Özlemle Anarken * Bedriye Aksakal

13.02.2014 / 00:00

Sabah kalkar kalkmaz, penceremi açıp, ıslak sabahı doyasıya kokluyorum. Sonsuz mavilik renk değiştirme uğraşı içinde. Gri bulutlar Spil'i daha gri yapmış. Kış mevsimi buralarda soğuk geçmemesine rağmen birden üşüyorum. Sonra, dizeler yüreğimden peş peşe ırmak olup akıp gidiyor. Akan ırmak mıydı, yoksa zaman mıydı?

Zaman bir ırmak gibi aktıkça, nice sevdiklerimde sonsuzluğa akıp gittiler.

Bugün bir abdalım. Sonsuzluğa giden dostlarımsız Manisa sokaklarını dolaşıyorum. Evlerine giden insanlara bakıyorum, tümünün omuzları çökmüş, İnsanlar ne değin yorgun. Kül rengi bulutlar altında gülen bir yüz görmemek duygularımı alt üst ediyor. Birden kendimi geçtiğim sokaklarda yabancılaşmış hissediyorum. Paylaşımlar mı azalıyor? Yoksa sevgi mi yok oluyor? Ve hiçbir şeye dokunamayacak kadar uzak bir dünyada mıyım? Yalnızlığım gittikçe büyük bir yumak oluyor.

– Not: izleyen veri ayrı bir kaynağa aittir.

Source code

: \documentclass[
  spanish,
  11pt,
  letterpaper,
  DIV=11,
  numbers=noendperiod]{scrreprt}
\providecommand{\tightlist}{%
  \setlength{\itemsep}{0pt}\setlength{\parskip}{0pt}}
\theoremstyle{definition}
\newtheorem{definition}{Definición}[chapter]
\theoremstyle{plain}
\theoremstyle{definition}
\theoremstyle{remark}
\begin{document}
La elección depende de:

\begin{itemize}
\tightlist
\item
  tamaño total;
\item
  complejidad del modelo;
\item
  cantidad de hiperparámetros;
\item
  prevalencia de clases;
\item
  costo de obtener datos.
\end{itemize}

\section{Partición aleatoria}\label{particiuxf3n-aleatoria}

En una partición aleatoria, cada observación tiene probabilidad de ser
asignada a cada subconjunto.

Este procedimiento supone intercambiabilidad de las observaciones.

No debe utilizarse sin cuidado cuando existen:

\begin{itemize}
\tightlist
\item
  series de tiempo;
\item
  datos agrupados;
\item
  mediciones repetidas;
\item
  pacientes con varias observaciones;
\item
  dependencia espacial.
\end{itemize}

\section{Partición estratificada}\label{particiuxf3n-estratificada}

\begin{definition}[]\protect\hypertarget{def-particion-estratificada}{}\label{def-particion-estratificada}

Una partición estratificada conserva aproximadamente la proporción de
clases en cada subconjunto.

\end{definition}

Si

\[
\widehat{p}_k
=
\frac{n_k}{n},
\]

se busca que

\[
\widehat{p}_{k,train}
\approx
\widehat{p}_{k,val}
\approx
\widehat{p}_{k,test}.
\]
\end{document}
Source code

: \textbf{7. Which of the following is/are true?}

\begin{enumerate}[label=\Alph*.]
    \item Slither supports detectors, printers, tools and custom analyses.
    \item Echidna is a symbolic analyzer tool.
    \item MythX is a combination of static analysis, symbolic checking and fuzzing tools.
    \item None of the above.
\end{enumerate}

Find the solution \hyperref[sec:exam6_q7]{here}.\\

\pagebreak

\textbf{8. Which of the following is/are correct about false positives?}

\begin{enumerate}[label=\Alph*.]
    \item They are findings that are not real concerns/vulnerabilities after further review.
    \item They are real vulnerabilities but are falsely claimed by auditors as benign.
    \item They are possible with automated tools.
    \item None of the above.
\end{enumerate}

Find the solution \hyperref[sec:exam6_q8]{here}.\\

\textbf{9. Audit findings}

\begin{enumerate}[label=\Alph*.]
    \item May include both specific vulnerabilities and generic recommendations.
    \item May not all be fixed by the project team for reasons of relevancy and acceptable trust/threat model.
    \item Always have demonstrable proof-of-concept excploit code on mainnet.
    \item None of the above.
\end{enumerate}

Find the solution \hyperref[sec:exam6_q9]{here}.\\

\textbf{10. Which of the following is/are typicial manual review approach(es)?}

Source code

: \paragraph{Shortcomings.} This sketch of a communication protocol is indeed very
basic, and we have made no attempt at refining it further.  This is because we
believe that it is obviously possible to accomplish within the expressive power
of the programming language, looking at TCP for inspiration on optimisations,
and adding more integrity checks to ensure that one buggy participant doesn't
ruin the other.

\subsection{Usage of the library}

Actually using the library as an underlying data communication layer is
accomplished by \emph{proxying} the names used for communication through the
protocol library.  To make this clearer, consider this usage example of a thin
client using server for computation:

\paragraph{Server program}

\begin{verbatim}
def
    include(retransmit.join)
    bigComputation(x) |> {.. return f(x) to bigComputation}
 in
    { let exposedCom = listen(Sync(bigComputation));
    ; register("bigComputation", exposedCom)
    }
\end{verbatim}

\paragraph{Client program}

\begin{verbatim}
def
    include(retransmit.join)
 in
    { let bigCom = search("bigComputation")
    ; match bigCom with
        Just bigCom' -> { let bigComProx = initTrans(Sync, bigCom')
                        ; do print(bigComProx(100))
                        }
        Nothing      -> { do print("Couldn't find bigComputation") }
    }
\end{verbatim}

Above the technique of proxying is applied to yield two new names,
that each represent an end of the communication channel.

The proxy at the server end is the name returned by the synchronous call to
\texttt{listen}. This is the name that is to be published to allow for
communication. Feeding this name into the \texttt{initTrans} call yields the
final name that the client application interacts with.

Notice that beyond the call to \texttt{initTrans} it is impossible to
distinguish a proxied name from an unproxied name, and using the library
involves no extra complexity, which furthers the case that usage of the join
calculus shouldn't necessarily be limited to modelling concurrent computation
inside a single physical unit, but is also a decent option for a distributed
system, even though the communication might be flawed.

Oysa dostlarımla olan birlikteliğimde söyleşilerimiz kimi zaman Kaf Dağı'na uzanırdı. Kimi zaman da okyanusun derinliklerine.

Güzellikleri mesken eden dostlarımla, kırk yıl hatırı olan kahvelerimizi yudumlarken, dert tasa bizlerden uzak dururdu. Hele birde olmayacak konuları konuşurken, dudaklarımızdan taşan kahkahalarımızı ne çok yudumlardık.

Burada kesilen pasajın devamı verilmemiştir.